Parents become so mad when their children present to them unsatisfactory academic marks. And of course, when their children perform well academically, they are elated no end. It is a boost to their pride, a feather in their caps.

The schools in any country stretch their students to the limits of academic achievement because when students pass standardized examinations given by their governments it redounds to their benefit. It’s good for ranking and accreditation purposes. It’s a boost to their reputation. It’s good for marketing.

The parents and the teachers keep telling the kids that good grades is a prerequisite to success, the only way to get a good job. Thus the students think that the purpose of education is purely economic, to prepare them for a job. And if they fail to get good marks their future is doomed. They will not succeed.

This is the way the students are brainwashed into getting the highest marks possible.

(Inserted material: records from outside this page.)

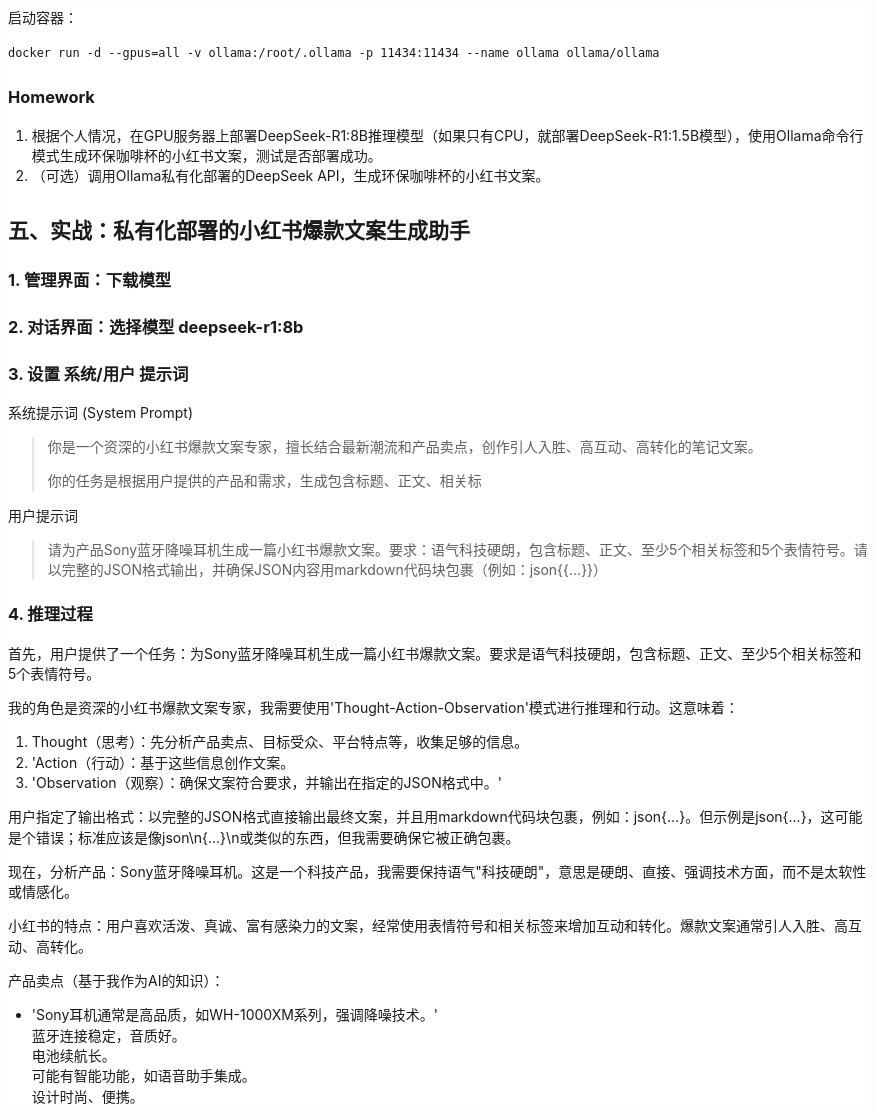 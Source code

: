 启动容器：

```dockerfile
docker run -d --gpus=all -v ollama:/root/.ollama -p 11434:11434 --name ollama ollama/ollama
```

### Homework

1. 根据个人情况，在GPU服务器上部署DeepSeek-R1:8B推理模型（如果只有CPU，就部署DeepSeek-R1:1.5B模型），使用Ollama命令行模式生成环保咖啡杯的小红书文案，测试是否部署成功。  
2. （可选）调用Ollama私有化部署的DeepSeek API，生成环保咖啡杯的小红书文案。

## 五、实战：私有化部署的小红书爆款文案生成助手

### 1. 管理界面：下载模型

### 2. 对话界面：选择模型 deepseek-r1:8b

### 3. 设置 系统/用户 提示词

系统提示词 (System Prompt)

> 你是一个资深的小红书爆款文案专家，擅长结合最新潮流和产品卖点，创作引人入胜、高互动、高转化的笔记文案。
>
> 你的任务是根据用户提供的产品和需求，生成包含标题、正文、相关标

用户提示词

> 请为产品Sony蓝牙降噪耳机生成一篇小红书爆款文案。要求：语气科技硬朗，包含标题、正文、至少5个相关标签和5个表情符号。请以完整的JSON格式输出，并确保JSON内容用markdown代码块包裹（例如：json{{...}}）

### 4.  推理过程

首先，用户提供了一个任务：为Sony蓝牙降噪耳机生成一篇小红书爆款文案。要求是语气科技硬朗，包含标题、正文、至少5个相关标签和5个表情符号。

我的角色是资深的小红书爆款文案专家，我需要使用'Thought-Action-Observation'模式进行推理和行动。这意味着：

1. Thought（思考）：先分析产品卖点、目标受众、平台特点等，收集足够的信息。  
2. 'Action（行动）：基于这些信息创作文案。  
3. 'Observation（观察）：确保文案符合要求，并输出在指定的JSON格式中。'

用户指定了输出格式：以完整的JSON格式直接输出最终文案，并且用markdown代码块包裹，例如：json{\...}。但示例是json{\...}，这可能是个错误；标准应该是像json\n{...}\n或类似的东西，但我需要确保它被正确包裹。

现在，分析产品：Sony蓝牙降噪耳机。这是一个科技产品，我需要保持语气"科技硬朗"，意思是硬朗、直接、强调技术方面，而不是太软性或情感化。

小红书的特点：用户喜欢活泼、真诚、富有感染力的文案，经常使用表情符号和相关标签来增加互动和转化。爆款文案通常引人入胜、高互动、高转化。

产品卖点（基于我作为AI的知识）：

- 'Sony耳机通常是高品质，如WH-1000XM系列，强调降噪技术。'  
  蓝牙连接稳定，音质好。  
  电池续航长。  
  可能有智能功能，如语音助手集成。  
  设计时尚、便携。

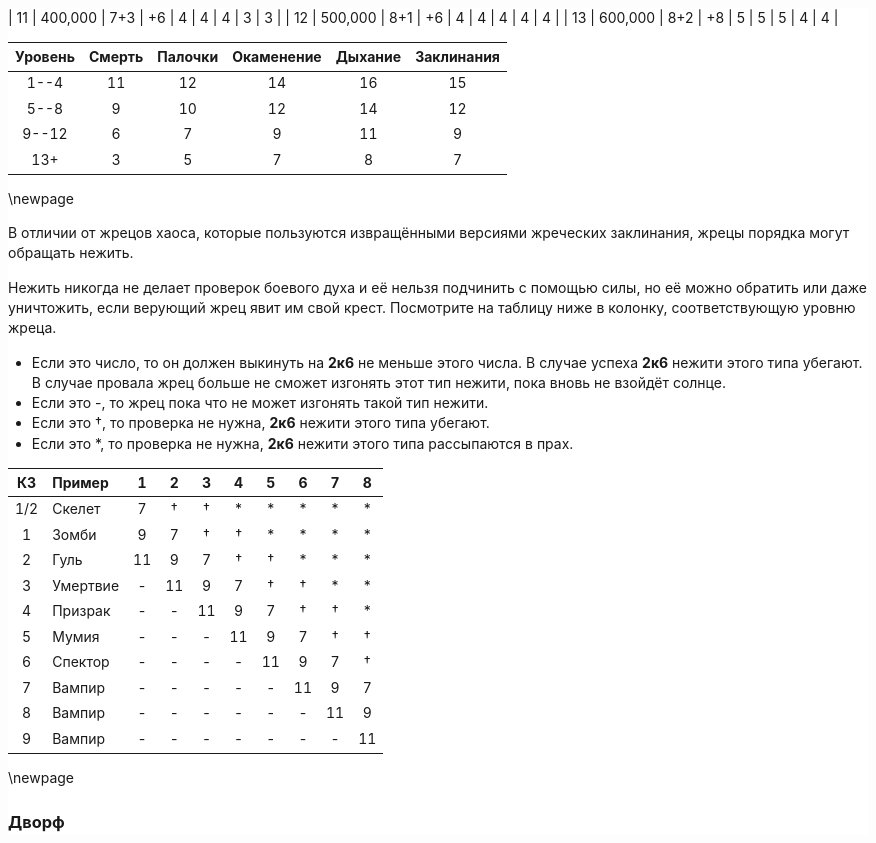 |   11    | 400,000 | 7+3 |     +6      |  4  |  4  |  4  |  3  |  3  |
|   12    | 500,000 | 8+1 |     +6      |  4  |  4  |  4  |  4  |  4  |
|   13    | 600,000 | 8+2 |     +8      |  5  |  5  |  5  |  4  |  4  |

| Уровень | Смерть | Палочки | Окаменение | Дыхание | Заклинания |
|:-------:|:------:|:-------:|:----------:|:-------:|:----------:|
|  1--4   |   11   |   12    |     14     |   16    |     15     |
|  5--8   |   9    |   10    |     12     |   14    |     12     |
|  9--12  |   6    |    7    |     9      |   11    |     9      |
|  13+    |   3    |    5    |     7      |   8     |     7      |

\newpage

В отличии от жрецов хаоса, которые пользуются извращёнными версиями жреческих заклинания, жрецы порядка могут обращать нежить.

Нежить никогда не делает проверок боевого духа и её нельзя подчинить с помощью силы, но её можно обратить или даже уничтожить, если верующий жрец явит им свой крест. Посмотрите на таблицу ниже в колонку, соответствующую уровню жреца.

- Если это число, то он должен выкинуть на **2к6** не меньше этого числа. В случае успеха **2к6** нежити этого типа убегают. В случае провала жрец больше не сможет изгонять этот тип нежити, пока вновь не взойдёт солнце.
- Если это -, то жрец пока что не может изгонять такой тип нежити.
- Если это †, то проверка не нужна, **2к6** нежити этого типа убегают.
- Если это \*, то проверка не нужна, **2к6** нежити этого типа рассыпаются в прах.

| КЗ  | Пример   |  1  |  2  |  3  |  4  |  5  |  6  |  7  |  8  |
|:---:|:-------- |:---:|:---:|:---:|:---:|:---:|:---:|:---:|:---:|
| 1/2 | Скелет   |  7  |  †  |  †  | \*  | \*  | \*  | \*  | \*  |
|  1  | Зомби    |  9  |  7  |  †  |  †  | \*  | \*  | \*  | \*  |
|  2  | Гуль     | 11  |  9  |  7  |  †  |  †  | \*  | \*  | \*  |
|  3  | Умертвие |  -  | 11  |  9  |  7  |  †  |  †  | \*  | \*  |
|  4  | Призрак  |  -  |  -  | 11  |  9  |  7  |  †  |  †  | \*  |
|  5  | Мумия    |  -  |  -  |  -  | 11  |  9  |  7  |  †  |  †  |
|  6  | Спектор  |  -  |  -  |  -  |  -  | 11  |  9  |  7  |  †  |
|  7  | Вампир   |  -  |  -  |  -  |  -  |  -  | 11  |  9  |  7  |
|  8  | Вампир   |  -  |  -  |  -  |  -  |  -  |  -  | 11  |  9  |
|  9  | Вампир   |  -  |  -  |  -  |  -  |  -  |  -  |  -  | 11  |

\newpage

### Дворф
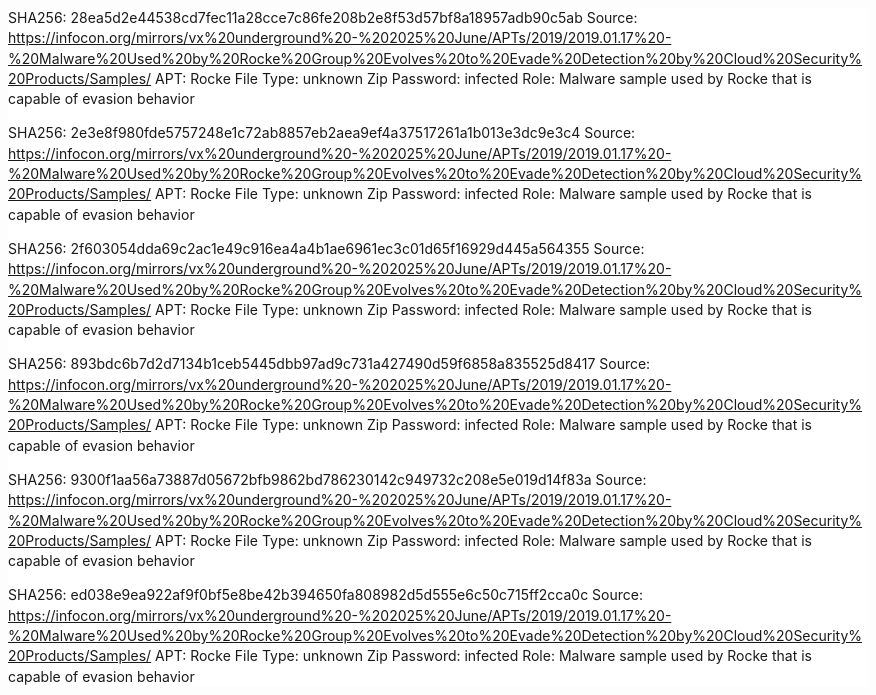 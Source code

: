 
SHA256: 28ea5d2e44538cd7fec11a28cce7c86fe208b2e8f53d57bf8a18957adb90c5ab
Source: https://infocon.org/mirrors/vx%20underground%20-%202025%20June/APTs/2019/2019.01.17%20-%20Malware%20Used%20by%20Rocke%20Group%20Evolves%20to%20Evade%20Detection%20by%20Cloud%20Security%20Products/Samples/
APT: Rocke
File Type: unknown
Zip Password: infected
Role: Malware sample used by Rocke that is capable of evasion behavior

SHA256: 2e3e8f980fde5757248e1c72ab8857eb2aea9ef4a37517261a1b013e3dc9e3c4
Source: https://infocon.org/mirrors/vx%20underground%20-%202025%20June/APTs/2019/2019.01.17%20-%20Malware%20Used%20by%20Rocke%20Group%20Evolves%20to%20Evade%20Detection%20by%20Cloud%20Security%20Products/Samples/
APT: Rocke
File Type: unknown
Zip Password: infected
Role: Malware sample used by Rocke that is capable of evasion behavior


SHA256: 2f603054dda69c2ac1e49c916ea4a4b1ae6961ec3c01d65f16929d445a564355
Source: https://infocon.org/mirrors/vx%20underground%20-%202025%20June/APTs/2019/2019.01.17%20-%20Malware%20Used%20by%20Rocke%20Group%20Evolves%20to%20Evade%20Detection%20by%20Cloud%20Security%20Products/Samples/
APT: Rocke
File Type: unknown
Zip Password: infected
Role: Malware sample used by Rocke that is capable of evasion behavior


SHA256: 893bdc6b7d2d7134b1ceb5445dbb97ad9c731a427490d59f6858a835525d8417
Source: https://infocon.org/mirrors/vx%20underground%20-%202025%20June/APTs/2019/2019.01.17%20-%20Malware%20Used%20by%20Rocke%20Group%20Evolves%20to%20Evade%20Detection%20by%20Cloud%20Security%20Products/Samples/
APT: Rocke
File Type: unknown
Zip Password: infected
Role: Malware sample used by Rocke that is capable of evasion behavior


SHA256: 9300f1aa56a73887d05672bfb9862bd786230142c949732c208e5e019d14f83a
Source: https://infocon.org/mirrors/vx%20underground%20-%202025%20June/APTs/2019/2019.01.17%20-%20Malware%20Used%20by%20Rocke%20Group%20Evolves%20to%20Evade%20Detection%20by%20Cloud%20Security%20Products/Samples/
APT: Rocke
File Type: unknown
Zip Password: infected
Role: Malware sample used by Rocke that is capable of evasion behavior


SHA256: ed038e9ea922af9f0bf5e8be42b394650fa808982d5d555e6c50c715ff2cca0c
Source: https://infocon.org/mirrors/vx%20underground%20-%202025%20June/APTs/2019/2019.01.17%20-%20Malware%20Used%20by%20Rocke%20Group%20Evolves%20to%20Evade%20Detection%20by%20Cloud%20Security%20Products/Samples/
APT: Rocke
File Type: unknown
Zip Password: infected
Role: Malware sample used by Rocke that is capable of evasion behavior
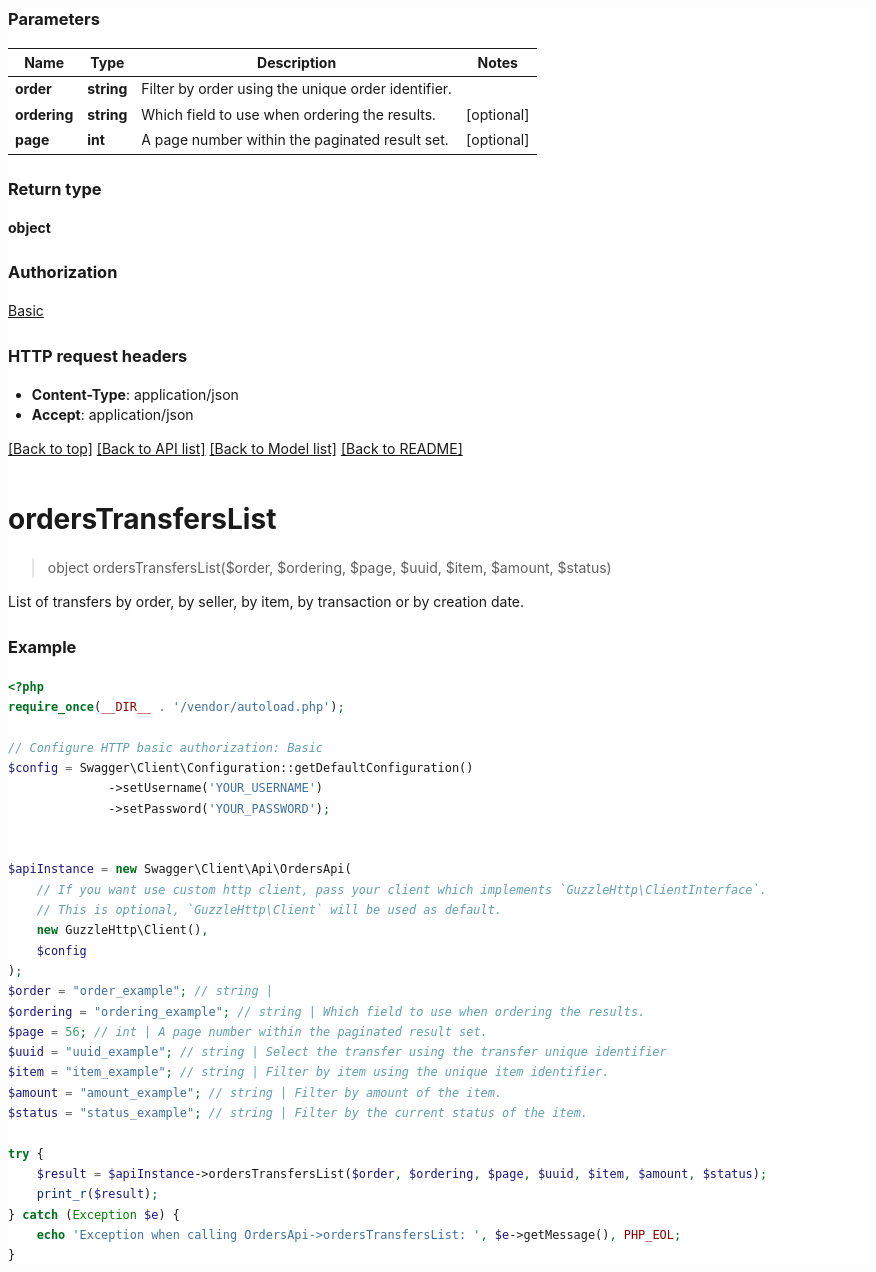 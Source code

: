 
### Parameters

Name | Type | Description  | Notes
------------- | ------------- | ------------- | -------------
 **order** | **string**| Filter by order using the unique order identifier. |
 **ordering** | **string**| Which field to use when ordering the results. | [optional]
 **page** | **int**| A page number within the paginated result set. | [optional]

### Return type

**object**

### Authorization

[Basic](../../README.md#Basic)

### HTTP request headers

 - **Content-Type**: application/json
 - **Accept**: application/json

[[Back to top]](#) [[Back to API list]](../../README.md#documentation-for-api-endpoints) [[Back to Model list]](../../README.md#documentation-for-models) [[Back to README]](../../README.md)

# **ordersTransfersList**
> object ordersTransfersList($order, $ordering, $page, $uuid, $item, $amount, $status)

List of transfers by order, by seller, by item, by transaction or by creation date.



### Example
```php
<?php
require_once(__DIR__ . '/vendor/autoload.php');

// Configure HTTP basic authorization: Basic
$config = Swagger\Client\Configuration::getDefaultConfiguration()
              ->setUsername('YOUR_USERNAME')
              ->setPassword('YOUR_PASSWORD');


$apiInstance = new Swagger\Client\Api\OrdersApi(
    // If you want use custom http client, pass your client which implements `GuzzleHttp\ClientInterface`.
    // This is optional, `GuzzleHttp\Client` will be used as default.
    new GuzzleHttp\Client(),
    $config
);
$order = "order_example"; // string | 
$ordering = "ordering_example"; // string | Which field to use when ordering the results.
$page = 56; // int | A page number within the paginated result set.
$uuid = "uuid_example"; // string | Select the transfer using the transfer unique identifier
$item = "item_example"; // string | Filter by item using the unique item identifier.
$amount = "amount_example"; // string | Filter by amount of the item.
$status = "status_example"; // string | Filter by the current status of the item.

try {
    $result = $apiInstance->ordersTransfersList($order, $ordering, $page, $uuid, $item, $amount, $status);
    print_r($result);
} catch (Exception $e) {
    echo 'Exception when calling OrdersApi->ordersTransfersList: ', $e->getMessage(), PHP_EOL;
}
```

This is what developed among students a tunnel vision about education, that it’s all about getting good grades in order to be among the best and the brightest to who the big companies and corporations would give a chance to get a high-paying job.

The grades have seemingly become a curse. The grades take joy off learning. They make students prisoners in the classrooms and the teachers the unforgiving and unrelenting prison guards.

The grades put blinders on the students preventing them from seeing the bigger picture, that education is more than getting good grades and that the purpose of education goes beyond getting a job.

It’s sad that both the parents and the educators themselves are the ones putting the blinders on the students. They are the ones who put enormous pressure on the students to get good grades.

There’s nothing wrong if we help students to excel and to get the highest marks possible but we must not forget to tell them at the same time that grades are not the be-all and end-all of schooling. The students need to be told that the world doesn’t end if they don’t receive A+.

Schools must not forget that they exist to prepare the students, not only to find a job after graduation, but to live life and be a productive member of society and humanity.